TASK PROMPT –
Keep only the lines that hold the string "image", filtering out the rest of the entries below.

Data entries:
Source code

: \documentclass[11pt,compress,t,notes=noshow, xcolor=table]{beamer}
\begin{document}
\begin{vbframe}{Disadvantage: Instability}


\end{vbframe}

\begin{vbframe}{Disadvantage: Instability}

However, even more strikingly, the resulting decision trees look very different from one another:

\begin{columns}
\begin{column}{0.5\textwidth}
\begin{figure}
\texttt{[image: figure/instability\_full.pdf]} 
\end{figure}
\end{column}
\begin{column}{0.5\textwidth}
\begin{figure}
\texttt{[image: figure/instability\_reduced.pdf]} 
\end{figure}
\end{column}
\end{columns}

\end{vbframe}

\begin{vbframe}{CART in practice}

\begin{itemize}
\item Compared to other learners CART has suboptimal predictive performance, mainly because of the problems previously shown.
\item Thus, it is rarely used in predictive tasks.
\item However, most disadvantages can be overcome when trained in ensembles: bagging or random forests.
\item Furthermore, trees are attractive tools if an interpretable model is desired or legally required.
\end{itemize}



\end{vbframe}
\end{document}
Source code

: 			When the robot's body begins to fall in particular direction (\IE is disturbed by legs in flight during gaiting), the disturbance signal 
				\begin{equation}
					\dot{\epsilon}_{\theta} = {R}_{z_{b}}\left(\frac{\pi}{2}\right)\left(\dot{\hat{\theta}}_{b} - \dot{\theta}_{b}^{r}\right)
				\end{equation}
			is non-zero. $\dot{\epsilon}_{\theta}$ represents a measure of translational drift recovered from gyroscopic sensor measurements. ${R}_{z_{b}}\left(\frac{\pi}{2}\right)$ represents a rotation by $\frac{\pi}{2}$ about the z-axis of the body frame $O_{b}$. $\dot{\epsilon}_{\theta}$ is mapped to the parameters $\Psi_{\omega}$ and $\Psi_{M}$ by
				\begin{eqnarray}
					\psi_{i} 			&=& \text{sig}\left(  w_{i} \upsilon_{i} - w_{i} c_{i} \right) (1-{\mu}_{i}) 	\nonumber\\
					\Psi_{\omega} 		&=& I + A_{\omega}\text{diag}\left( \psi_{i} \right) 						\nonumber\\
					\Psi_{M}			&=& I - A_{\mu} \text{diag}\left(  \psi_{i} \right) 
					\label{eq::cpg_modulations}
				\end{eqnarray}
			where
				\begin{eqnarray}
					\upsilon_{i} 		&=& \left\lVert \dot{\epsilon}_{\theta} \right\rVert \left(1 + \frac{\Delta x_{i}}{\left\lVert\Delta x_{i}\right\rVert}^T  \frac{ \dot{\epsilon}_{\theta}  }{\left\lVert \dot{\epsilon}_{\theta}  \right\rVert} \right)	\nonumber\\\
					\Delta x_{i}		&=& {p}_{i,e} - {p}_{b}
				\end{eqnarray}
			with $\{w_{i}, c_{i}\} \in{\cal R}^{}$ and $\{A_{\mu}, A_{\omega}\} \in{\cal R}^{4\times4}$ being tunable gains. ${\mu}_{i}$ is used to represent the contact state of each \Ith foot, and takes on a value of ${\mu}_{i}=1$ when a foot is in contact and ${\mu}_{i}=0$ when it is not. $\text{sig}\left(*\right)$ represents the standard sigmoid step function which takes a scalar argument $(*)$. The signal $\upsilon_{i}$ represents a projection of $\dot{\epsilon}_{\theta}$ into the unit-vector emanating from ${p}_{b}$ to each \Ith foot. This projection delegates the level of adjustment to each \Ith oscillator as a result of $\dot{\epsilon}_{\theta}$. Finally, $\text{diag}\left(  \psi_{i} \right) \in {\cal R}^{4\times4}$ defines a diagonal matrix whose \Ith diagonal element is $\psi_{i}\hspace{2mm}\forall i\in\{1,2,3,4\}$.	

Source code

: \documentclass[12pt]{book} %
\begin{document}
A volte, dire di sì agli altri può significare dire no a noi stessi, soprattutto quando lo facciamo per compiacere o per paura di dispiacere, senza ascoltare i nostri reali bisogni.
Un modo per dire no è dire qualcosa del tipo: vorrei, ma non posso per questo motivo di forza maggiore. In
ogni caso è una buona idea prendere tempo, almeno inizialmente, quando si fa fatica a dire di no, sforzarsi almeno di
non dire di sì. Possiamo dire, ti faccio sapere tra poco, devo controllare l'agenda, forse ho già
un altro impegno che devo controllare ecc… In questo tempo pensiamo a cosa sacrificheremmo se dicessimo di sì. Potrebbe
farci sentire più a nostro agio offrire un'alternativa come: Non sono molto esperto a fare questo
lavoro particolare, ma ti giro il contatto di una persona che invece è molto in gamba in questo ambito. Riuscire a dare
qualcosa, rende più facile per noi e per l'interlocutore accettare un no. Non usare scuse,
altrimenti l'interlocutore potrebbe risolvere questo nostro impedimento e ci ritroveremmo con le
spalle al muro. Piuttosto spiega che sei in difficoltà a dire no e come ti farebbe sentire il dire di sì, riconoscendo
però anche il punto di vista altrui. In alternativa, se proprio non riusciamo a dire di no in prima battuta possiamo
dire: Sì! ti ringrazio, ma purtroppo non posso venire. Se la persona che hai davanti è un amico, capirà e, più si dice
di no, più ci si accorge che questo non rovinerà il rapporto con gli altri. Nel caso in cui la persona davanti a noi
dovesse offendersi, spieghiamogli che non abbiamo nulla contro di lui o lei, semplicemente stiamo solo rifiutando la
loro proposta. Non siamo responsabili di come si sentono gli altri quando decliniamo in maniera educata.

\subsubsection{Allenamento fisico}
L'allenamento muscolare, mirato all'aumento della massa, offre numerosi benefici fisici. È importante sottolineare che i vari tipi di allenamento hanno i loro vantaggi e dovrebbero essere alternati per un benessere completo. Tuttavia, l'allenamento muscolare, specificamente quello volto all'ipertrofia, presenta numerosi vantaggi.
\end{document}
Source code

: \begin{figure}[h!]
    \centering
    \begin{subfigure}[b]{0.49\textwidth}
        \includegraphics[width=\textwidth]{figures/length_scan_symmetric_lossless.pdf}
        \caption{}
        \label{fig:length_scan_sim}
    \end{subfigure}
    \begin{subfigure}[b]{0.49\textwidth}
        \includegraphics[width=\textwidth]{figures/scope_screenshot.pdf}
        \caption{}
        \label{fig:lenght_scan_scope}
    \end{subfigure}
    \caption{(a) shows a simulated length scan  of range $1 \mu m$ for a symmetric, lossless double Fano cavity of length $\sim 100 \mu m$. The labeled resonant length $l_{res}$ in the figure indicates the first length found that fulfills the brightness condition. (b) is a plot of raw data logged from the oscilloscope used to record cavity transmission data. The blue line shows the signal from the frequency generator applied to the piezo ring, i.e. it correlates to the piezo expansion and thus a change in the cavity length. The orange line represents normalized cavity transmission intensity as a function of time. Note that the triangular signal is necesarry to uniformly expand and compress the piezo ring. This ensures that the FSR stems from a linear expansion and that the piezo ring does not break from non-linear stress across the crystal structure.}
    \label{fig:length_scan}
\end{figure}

ANSWER BOX –
\texttt{[image: figure/instability\_full.pdf]} 
\texttt{[image: figure/instability\_reduced.pdf]} 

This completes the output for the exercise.